Development is about experimentation. A new database might be needed to spin up or torn down. Or a process may go wrong eventually and consumes more resources than it is supposed to. But if you put a developer into a place where he can accidentally wreak havoc to the business that would limit these experimentations.

On the other hand, do you really want to give all your secrets and data to every new employee, even if they are just onboarding? You wouldn't give your confidential documents to them, so why treat customer data any different? Not to mention data privacy concerns.

If your developers don't have access to the production resources, that means you utilize some sort of access control to lock down your precious data. That's a good start, but unfortunately it is practically impossible to do so in a way that still allows free experimentation.

Let's see an example!

Let's say your production environment uses a Lambda function to access some data, for example to read something from an S3 bucket. To allow it to do so you define an execution role with the necessary permissions and assign it the function.

But what prevents the developer to deploy a different Lambda function that uses the same role? Well, you might limit the developer account so that it can not pass that role (iam:PassRole permissions). This is a good second step, but what prevents the same developer to create a role that does have the permission to associate a Lambda function with any role? If you limit this than you limit the developer account in a way that interferes with the experiments. As an alternative, you can use Permission Boundaries, but now you're entering an intricately complicated territory.

In short, it is insanely hard to find all cracks in permissions.

If that same production Lambda connects to a database and the credentials can be extracted from the code (sloppy dev practice) then even read-only access is an information leak.

There is also the notion that a user has access to everything that the services he can access can access. If you have no access to a bucket but you can SSH into an instance that has, then in effect you have access to the bucket. Mapping all these transitive permissions is also extremely hard and they change constantly.

Also, don't rely on CloudTrail as an effective deterrent. For a competent attacker, it's all too easy to plausibly deny any wrongdoing and blame an unknown third-party. You might see that your developer is the culprit, but if he contends that his access keys were compromised you can not really do anything about it.
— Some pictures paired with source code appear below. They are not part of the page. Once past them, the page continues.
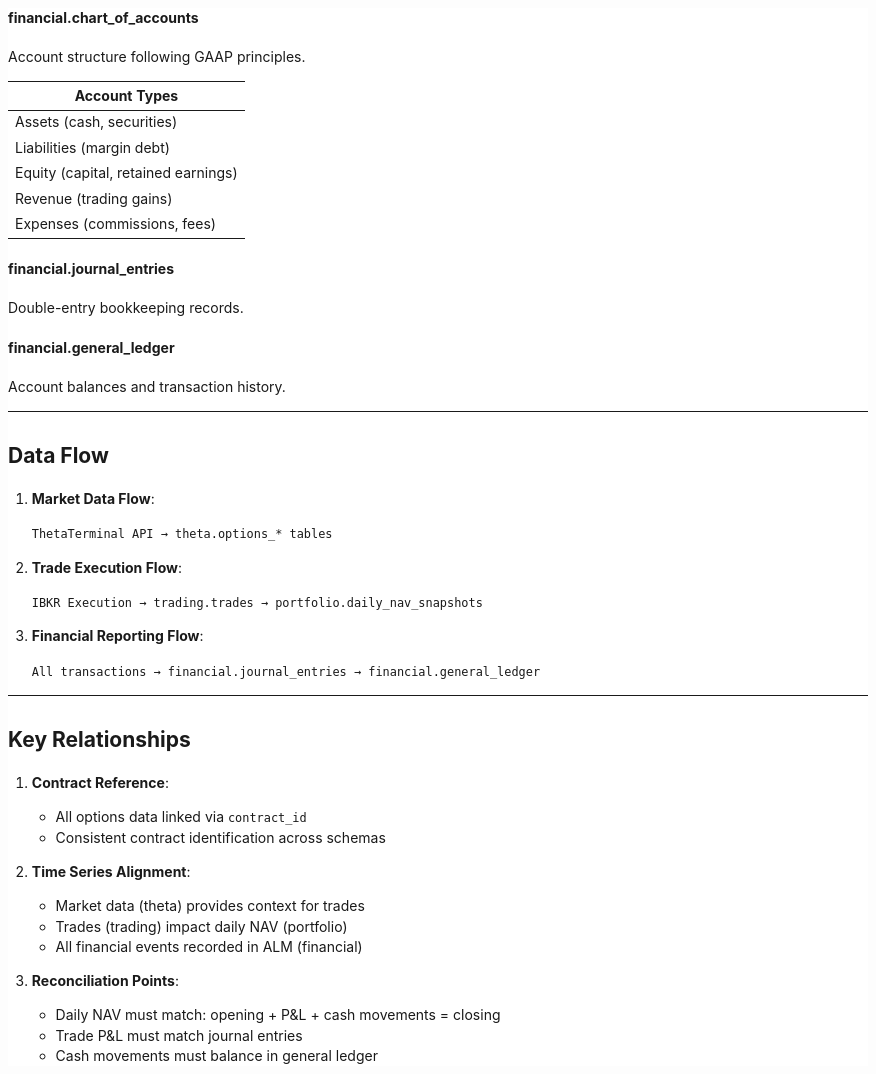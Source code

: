 #### financial.chart_of_accounts
Account structure following GAAP principles.

| Account Types |
|--------------|
| Assets (cash, securities) |
| Liabilities (margin debt) |
| Equity (capital, retained earnings) |
| Revenue (trading gains) |
| Expenses (commissions, fees) |

#### financial.journal_entries
Double-entry bookkeeping records.

#### financial.general_ledger
Account balances and transaction history.

---

## Data Flow

1. **Market Data Flow**:
   ```
   ThetaTerminal API → theta.options_* tables
   ```

2. **Trade Execution Flow**:
   ```
   IBKR Execution → trading.trades → portfolio.daily_nav_snapshots
   ```

3. **Financial Reporting Flow**:
   ```
   All transactions → financial.journal_entries → financial.general_ledger
   ```

---

## Key Relationships

1. **Contract Reference**:
   - All options data linked via `contract_id`
   - Consistent contract identification across schemas

2. **Time Series Alignment**:
   - Market data (theta) provides context for trades
   - Trades (trading) impact daily NAV (portfolio)
   - All financial events recorded in ALM (financial)

3. **Reconciliation Points**:
   - Daily NAV must match: opening + P&L + cash movements = closing
   - Trade P&L must match journal entries
   - Cash movements must balance in general ledger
Why it's bad for operations

For the operations team, it's an even more problematic setup. Ops require guarantees and how can you guarantee that a resource is protected and is only accessible in some predefined ways and by a predefined set of people?

Since it is nearly impossible to track down effective permissions for people who need to experiment with a wide range of resource types (see above), it is similarly nearly impossible to make invariant assertions about the production environment.

Multi-account setup

A multi-account setup solves all the above problems. Developers are free to experiment in their own sandboxed accounts with a well-defined blast radius. Granted, they can still start costly resources and keep them running, but that is nowhere near what a lost database would cost.
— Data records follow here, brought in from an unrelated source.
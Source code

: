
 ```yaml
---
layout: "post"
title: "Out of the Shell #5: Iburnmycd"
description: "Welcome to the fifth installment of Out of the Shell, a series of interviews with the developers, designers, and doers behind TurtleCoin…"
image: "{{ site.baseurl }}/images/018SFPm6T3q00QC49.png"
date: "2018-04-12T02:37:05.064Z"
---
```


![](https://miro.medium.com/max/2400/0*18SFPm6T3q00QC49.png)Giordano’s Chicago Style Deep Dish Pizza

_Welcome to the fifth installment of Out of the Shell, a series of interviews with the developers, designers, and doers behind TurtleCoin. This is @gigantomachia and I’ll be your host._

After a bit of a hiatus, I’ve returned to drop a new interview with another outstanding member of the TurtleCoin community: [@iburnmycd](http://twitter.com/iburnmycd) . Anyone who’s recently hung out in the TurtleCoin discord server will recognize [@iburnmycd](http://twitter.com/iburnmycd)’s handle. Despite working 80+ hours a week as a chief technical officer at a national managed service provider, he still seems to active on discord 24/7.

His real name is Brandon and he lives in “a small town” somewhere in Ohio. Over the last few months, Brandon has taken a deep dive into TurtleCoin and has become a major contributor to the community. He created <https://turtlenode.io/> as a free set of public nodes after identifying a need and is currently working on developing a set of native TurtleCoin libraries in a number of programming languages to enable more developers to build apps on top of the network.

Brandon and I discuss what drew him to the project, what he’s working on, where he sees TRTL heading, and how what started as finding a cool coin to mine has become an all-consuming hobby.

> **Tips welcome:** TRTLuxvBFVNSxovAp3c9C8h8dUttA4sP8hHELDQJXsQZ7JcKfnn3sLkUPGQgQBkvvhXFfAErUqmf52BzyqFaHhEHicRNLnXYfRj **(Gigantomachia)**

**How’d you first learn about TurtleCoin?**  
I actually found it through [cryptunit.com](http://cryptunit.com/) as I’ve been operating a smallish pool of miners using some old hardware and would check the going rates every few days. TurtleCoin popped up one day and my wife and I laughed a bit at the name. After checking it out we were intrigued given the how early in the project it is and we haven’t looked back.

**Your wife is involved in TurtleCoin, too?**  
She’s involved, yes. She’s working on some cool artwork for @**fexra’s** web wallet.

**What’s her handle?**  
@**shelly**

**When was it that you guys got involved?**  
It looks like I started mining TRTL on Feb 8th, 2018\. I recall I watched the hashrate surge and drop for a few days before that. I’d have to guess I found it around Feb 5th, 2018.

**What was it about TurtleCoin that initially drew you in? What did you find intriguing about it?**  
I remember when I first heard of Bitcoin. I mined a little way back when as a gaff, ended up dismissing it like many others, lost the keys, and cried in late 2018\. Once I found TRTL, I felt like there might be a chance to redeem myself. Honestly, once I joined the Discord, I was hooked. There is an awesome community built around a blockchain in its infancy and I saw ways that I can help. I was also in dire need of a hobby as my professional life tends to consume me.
Ops can have guarantees, as only a fraction of the employees (even from their own ranks) can have any access to the production account. And since they don't need to be able to experiment they can be locked down to specific workflows. No IAM access for most of the team simplifies the permissions a lot.
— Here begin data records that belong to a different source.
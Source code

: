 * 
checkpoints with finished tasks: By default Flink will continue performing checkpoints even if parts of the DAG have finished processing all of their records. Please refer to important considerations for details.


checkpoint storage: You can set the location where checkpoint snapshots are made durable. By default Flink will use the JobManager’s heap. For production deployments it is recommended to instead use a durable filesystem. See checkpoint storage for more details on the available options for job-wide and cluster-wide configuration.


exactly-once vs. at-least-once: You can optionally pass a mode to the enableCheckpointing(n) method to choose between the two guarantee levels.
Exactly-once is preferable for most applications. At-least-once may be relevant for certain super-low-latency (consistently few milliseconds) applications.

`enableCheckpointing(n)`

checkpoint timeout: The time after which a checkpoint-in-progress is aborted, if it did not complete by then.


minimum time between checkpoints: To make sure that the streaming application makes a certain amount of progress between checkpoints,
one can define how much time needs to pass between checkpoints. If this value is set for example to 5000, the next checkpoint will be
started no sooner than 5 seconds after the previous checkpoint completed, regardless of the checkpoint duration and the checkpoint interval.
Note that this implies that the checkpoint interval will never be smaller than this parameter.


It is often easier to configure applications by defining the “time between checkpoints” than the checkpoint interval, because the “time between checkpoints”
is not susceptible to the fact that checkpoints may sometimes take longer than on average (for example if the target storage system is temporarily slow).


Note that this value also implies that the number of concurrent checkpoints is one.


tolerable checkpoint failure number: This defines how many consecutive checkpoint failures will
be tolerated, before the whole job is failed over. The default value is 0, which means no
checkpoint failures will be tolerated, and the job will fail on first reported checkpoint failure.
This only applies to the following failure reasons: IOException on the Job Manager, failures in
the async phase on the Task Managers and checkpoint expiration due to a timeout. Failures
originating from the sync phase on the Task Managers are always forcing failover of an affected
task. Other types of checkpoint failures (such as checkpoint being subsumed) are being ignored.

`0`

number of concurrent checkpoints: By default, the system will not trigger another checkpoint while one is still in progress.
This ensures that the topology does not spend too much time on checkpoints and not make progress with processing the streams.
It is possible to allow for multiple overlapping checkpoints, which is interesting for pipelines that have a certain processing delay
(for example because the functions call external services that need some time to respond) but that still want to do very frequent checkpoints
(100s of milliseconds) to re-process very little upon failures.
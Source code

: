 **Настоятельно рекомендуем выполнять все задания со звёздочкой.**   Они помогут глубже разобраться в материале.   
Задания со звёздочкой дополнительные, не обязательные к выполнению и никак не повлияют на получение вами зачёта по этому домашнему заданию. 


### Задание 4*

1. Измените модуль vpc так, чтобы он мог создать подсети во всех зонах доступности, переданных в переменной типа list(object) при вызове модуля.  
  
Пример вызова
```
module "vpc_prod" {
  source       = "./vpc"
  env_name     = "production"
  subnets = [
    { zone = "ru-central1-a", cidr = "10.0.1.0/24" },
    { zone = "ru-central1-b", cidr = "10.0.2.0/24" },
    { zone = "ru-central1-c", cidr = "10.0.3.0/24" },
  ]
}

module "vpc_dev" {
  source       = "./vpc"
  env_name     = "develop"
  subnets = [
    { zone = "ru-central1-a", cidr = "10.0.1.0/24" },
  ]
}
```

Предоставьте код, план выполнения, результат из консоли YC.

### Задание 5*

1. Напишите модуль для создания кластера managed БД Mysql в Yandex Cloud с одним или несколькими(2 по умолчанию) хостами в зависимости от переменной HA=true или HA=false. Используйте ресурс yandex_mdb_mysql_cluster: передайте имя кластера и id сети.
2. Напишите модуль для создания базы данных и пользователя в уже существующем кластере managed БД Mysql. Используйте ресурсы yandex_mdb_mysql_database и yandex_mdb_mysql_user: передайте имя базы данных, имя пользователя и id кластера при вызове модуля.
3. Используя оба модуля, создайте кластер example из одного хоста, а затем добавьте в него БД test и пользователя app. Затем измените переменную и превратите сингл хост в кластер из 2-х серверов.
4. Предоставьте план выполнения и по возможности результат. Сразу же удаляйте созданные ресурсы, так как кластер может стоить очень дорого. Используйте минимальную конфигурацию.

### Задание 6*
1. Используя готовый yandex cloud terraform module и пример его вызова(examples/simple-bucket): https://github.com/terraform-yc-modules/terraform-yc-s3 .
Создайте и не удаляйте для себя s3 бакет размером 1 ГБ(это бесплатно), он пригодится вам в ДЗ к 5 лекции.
When CI/CD is bad for security

There is a scenario where privilege escalation can happen even for a multi-account setup. If the codebase (or part of it) is automatically deployed from a repository, then as per transitive permissions, anybody who has push access will have access to the production resources. This can compromise security and break the access control guarantees that would otherwise be present.

Conclusion

While systems tend to evolve naturally to a single-account setup, it is a flawed organization of resources. Make some plans during the go-live event how the continued development will take place and how to keep it secure.